YOUR INSTRUCTIONS: Take each line from the entries that holds "checkboxes" and copy it out.

(Extracted data entries)
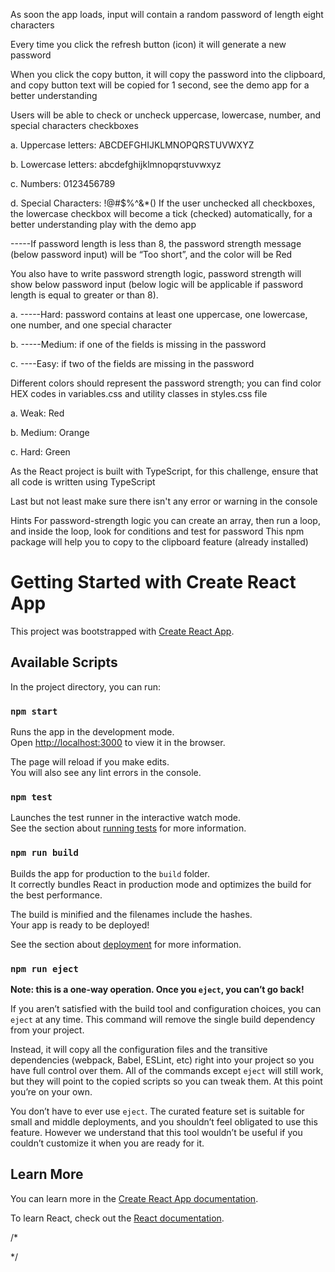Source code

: As soon the app loads, input will contain a random password of length eight characters

Every time you click the refresh button (icon) it will generate a new password

When you click the copy button, it will copy the password into the clipboard, and copy button text will be copied for 1 second, see the demo app for a better understanding

Users will be able to check or uncheck uppercase, lowercase, number, and special characters checkboxes

a. Uppercase letters: ABCDEFGHIJKLMNOPQRSTUVWXYZ

b. Lowercase letters: abcdefghijklmnopqrstuvwxyz

c. Numbers: 0123456789

d. Special Characters: !@#$%^&*()
If the user unchecked all checkboxes, the lowercase checkbox will become a tick (checked) automatically, for a better understanding play with the demo app

-----If password length is less than 8, the password strength message (below password input) will be “Too short”, and the color will be Red

You also have to write password strength logic, password strength will show below password input (below logic will be applicable if password length is equal to greater or than 8).

a. -----Hard: password contains at least one uppercase, one lowercase, one number, and one special character

b. -----Medium: if one of the fields is missing in the password

c. ----Easy: if two of the fields are missing in the password

Different colors should represent the password strength; you can find color HEX codes in variables.css and utility classes in styles.css file

a. Weak: Red

b. Medium: Orange

c. Hard: Green

As the React project is built with TypeScript, for this challenge, ensure that all code is written using TypeScript

Last but not least make sure there isn't any error or warning in the console

Hints
For password-strength logic you can create an array, then run a loop, and inside the loop, look for conditions and test for password
This npm package will help you to copy to the clipboard feature (already installed)



# Getting Started with Create React App

This project was bootstrapped with [Create React App](https://github.com/facebook/create-react-app).

## Available Scripts

In the project directory, you can run:

### `npm start`

Runs the app in the development mode.\
Open [http://localhost:3000](http://localhost:3000) to view it in the browser.

The page will reload if you make edits.\
You will also see any lint errors in the console.

### `npm test`

Launches the test runner in the interactive watch mode.\
See the section about [running tests](https://facebook.github.io/create-react-app/docs/running-tests) for more information.

### `npm run build`

Builds the app for production to the `build` folder.\
It correctly bundles React in production mode and optimizes the build for the best performance.

The build is minified and the filenames include the hashes.\
Your app is ready to be deployed!

See the section about [deployment](https://facebook.github.io/create-react-app/docs/deployment) for more information.

### `npm run eject`

**Note: this is a one-way operation. Once you `eject`, you can’t go back!**

If you aren’t satisfied with the build tool and configuration choices, you can `eject` at any time. This command will remove the single build dependency from your project.

Instead, it will copy all the configuration files and the transitive dependencies (webpack, Babel, ESLint, etc) right into your project so you have full control over them. All of the commands except `eject` will still work, but they will point to the copied scripts so you can tweak them. At this point you’re on your own.

You don’t have to ever use `eject`. The curated feature set is suitable for small and middle deployments, and you shouldn’t feel obligated to use this feature. However we understand that this tool wouldn’t be useful if you couldn’t customize it when you are ready for it.

## Learn More

You can learn more in the [Create React App documentation](https://facebook.github.io/create-react-app/docs/getting-started).

To learn React, check out the [React documentation](https://reactjs.org/).

/*

*/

TASK RESULT:
Users will be able to check or uncheck uppercase, lowercase, number, and special characters checkboxes
If the user unchecked all checkboxes, the lowercase checkbox will become a tick (checked) automatically, for a better understanding play with the demo app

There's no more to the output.